The young Navy lieutenant who was shown apologizing to Iran in a video after U.S. Navy boats entered Iranian waters has been identified as 27-year-old David Nartker.

Lt. Nartker grew up in Chicago and now lives in Ohio. He graduated from the U.S. Naval Academy in 2011, academy officials confirmed to the Capital Gazette.

He was among 10 U.S. sailors who were captured by Iran earlier this week after at least one of their vessels experienced mechanical problems near Farsi Island in the Persian Gulf.

The sailors were released a day later, but Lt. Nartker became the center of national debate after Iran released video footage showing him delivering an apology for the incident.

“It was a mistake,” Lt. Nartker is heard responding to an unknown question. “It was our fault and we apologize for our mistake.”

He also thanked the Iranians for their hospitality and fair treatment of the sailors.

Darlene Nartker, the sailor’s mother, confirmed to The Capital that it was her son in the video. The Navy did not say whether it was him in the video, but did say that Lt. Nartker is a captain of a Riverine Command in the gulf, the Chicago Tribune reported.

Many have criticized Lt.
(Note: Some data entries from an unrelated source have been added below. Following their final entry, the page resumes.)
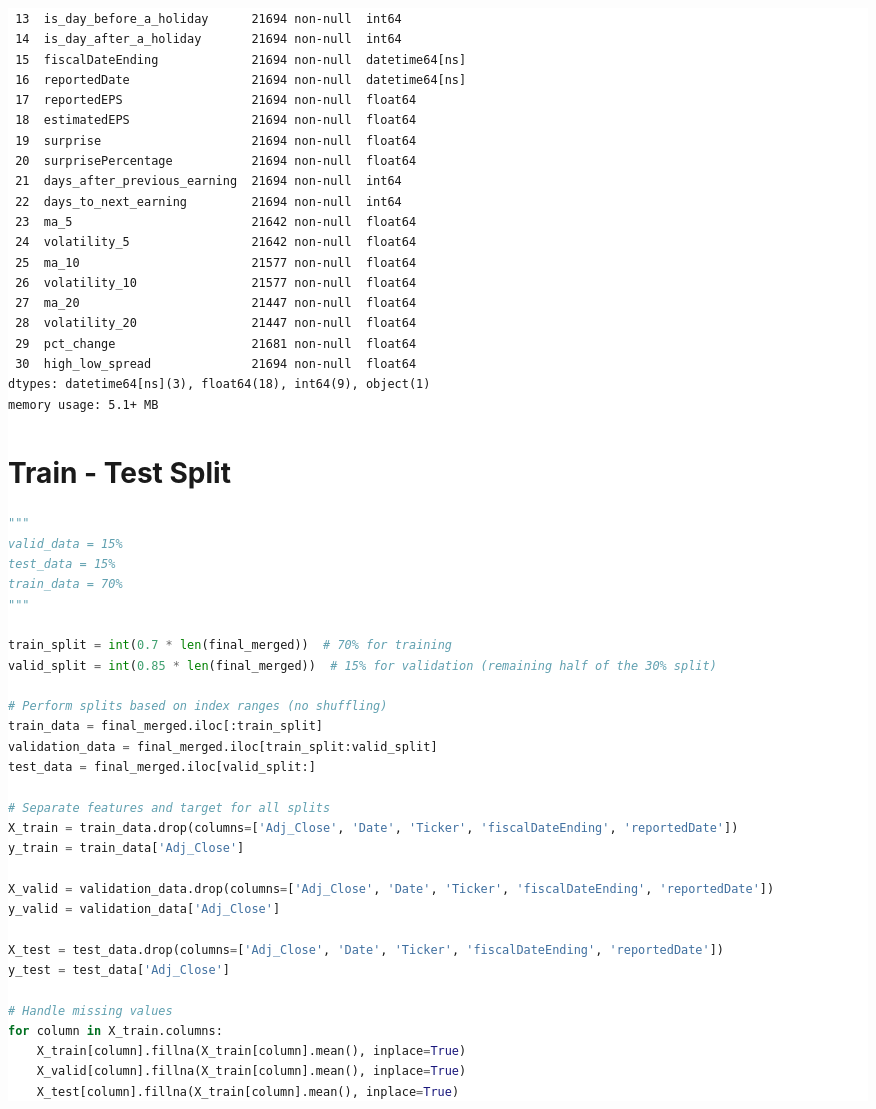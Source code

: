      13  is_day_before_a_holiday      21694 non-null  int64         
     14  is_day_after_a_holiday       21694 non-null  int64         
     15  fiscalDateEnding             21694 non-null  datetime64[ns]
     16  reportedDate                 21694 non-null  datetime64[ns]
     17  reportedEPS                  21694 non-null  float64       
     18  estimatedEPS                 21694 non-null  float64       
     19  surprise                     21694 non-null  float64       
     20  surprisePercentage           21694 non-null  float64       
     21  days_after_previous_earning  21694 non-null  int64         
     22  days_to_next_earning         21694 non-null  int64         
     23  ma_5                         21642 non-null  float64       
     24  volatility_5                 21642 non-null  float64       
     25  ma_10                        21577 non-null  float64       
     26  volatility_10                21577 non-null  float64       
     27  ma_20                        21447 non-null  float64       
     28  volatility_20                21447 non-null  float64       
     29  pct_change                   21681 non-null  float64       
     30  high_low_spread              21694 non-null  float64       
    dtypes: datetime64[ns](3), float64(18), int64(9), object(1)
    memory usage: 5.1+ MB




# Train - Test Split


```python
""" 
valid_data = 15%
test_data = 15%
train_data = 70%
"""

train_split = int(0.7 * len(final_merged))  # 70% for training
valid_split = int(0.85 * len(final_merged))  # 15% for validation (remaining half of the 30% split)

# Perform splits based on index ranges (no shuffling)
train_data = final_merged.iloc[:train_split]
validation_data = final_merged.iloc[train_split:valid_split]
test_data = final_merged.iloc[valid_split:]

# Separate features and target for all splits
X_train = train_data.drop(columns=['Adj_Close', 'Date', 'Ticker', 'fiscalDateEnding', 'reportedDate'])
y_train = train_data['Adj_Close']

X_valid = validation_data.drop(columns=['Adj_Close', 'Date', 'Ticker', 'fiscalDateEnding', 'reportedDate'])
y_valid = validation_data['Adj_Close']

X_test = test_data.drop(columns=['Adj_Close', 'Date', 'Ticker', 'fiscalDateEnding', 'reportedDate'])
y_test = test_data['Adj_Close']

# Handle missing values
for column in X_train.columns:
    X_train[column].fillna(X_train[column].mean(), inplace=True)
    X_valid[column].fillna(X_train[column].mean(), inplace=True)
    X_test[column].fillna(X_train[column].mean(), inplace=True)
```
Nartker for the apology, with some alleging he violated the military Code of Conduct.

Article IV of the Code states: “When questioned, should I become a prisoner of war, I am required to give name, rank, service number and date of birth. I will evade answering further questions to the utmost of my ability. I will make no oral or written statements disloyal to my country and its allies or harmful to their cause.”

It is unknown whether the sailors were threatened or coerced into giving the statements on camera. The interrogators in the video are not shown and it is not known whether armed personnel were in the room.

The U.S. Central Command said: “The video appears to be authentic, but we cannot speak to the conditions of the situation or what the crew was experiencing at the time.” It said the crew was undergoing “the reintegration process and we will continue to investigate this incident,” according to The Capital.

Secretary of State John Kerry repeatedly said that he had not offered a formal apology to Iran for the incident. Vice President Joseph Biden also said the White House would not issue an apology.

Republicans were outraged over images Iran released after the incident showing the sailors kneeling at gunpoint, but White House spokesman Josh Earnest on Friday said the President was not troubled by the images.

Other GOP critics, including presidential candidate Rand Paul, claimed the act of videotaping the sailors was a violation of the Geneva Convention, which prohibits exploitation of prisoners of war.

But Mr. Earnest on Friday denied those accusations, saying the Geneva Convention did not apply because the U.S. and Iran are not at war.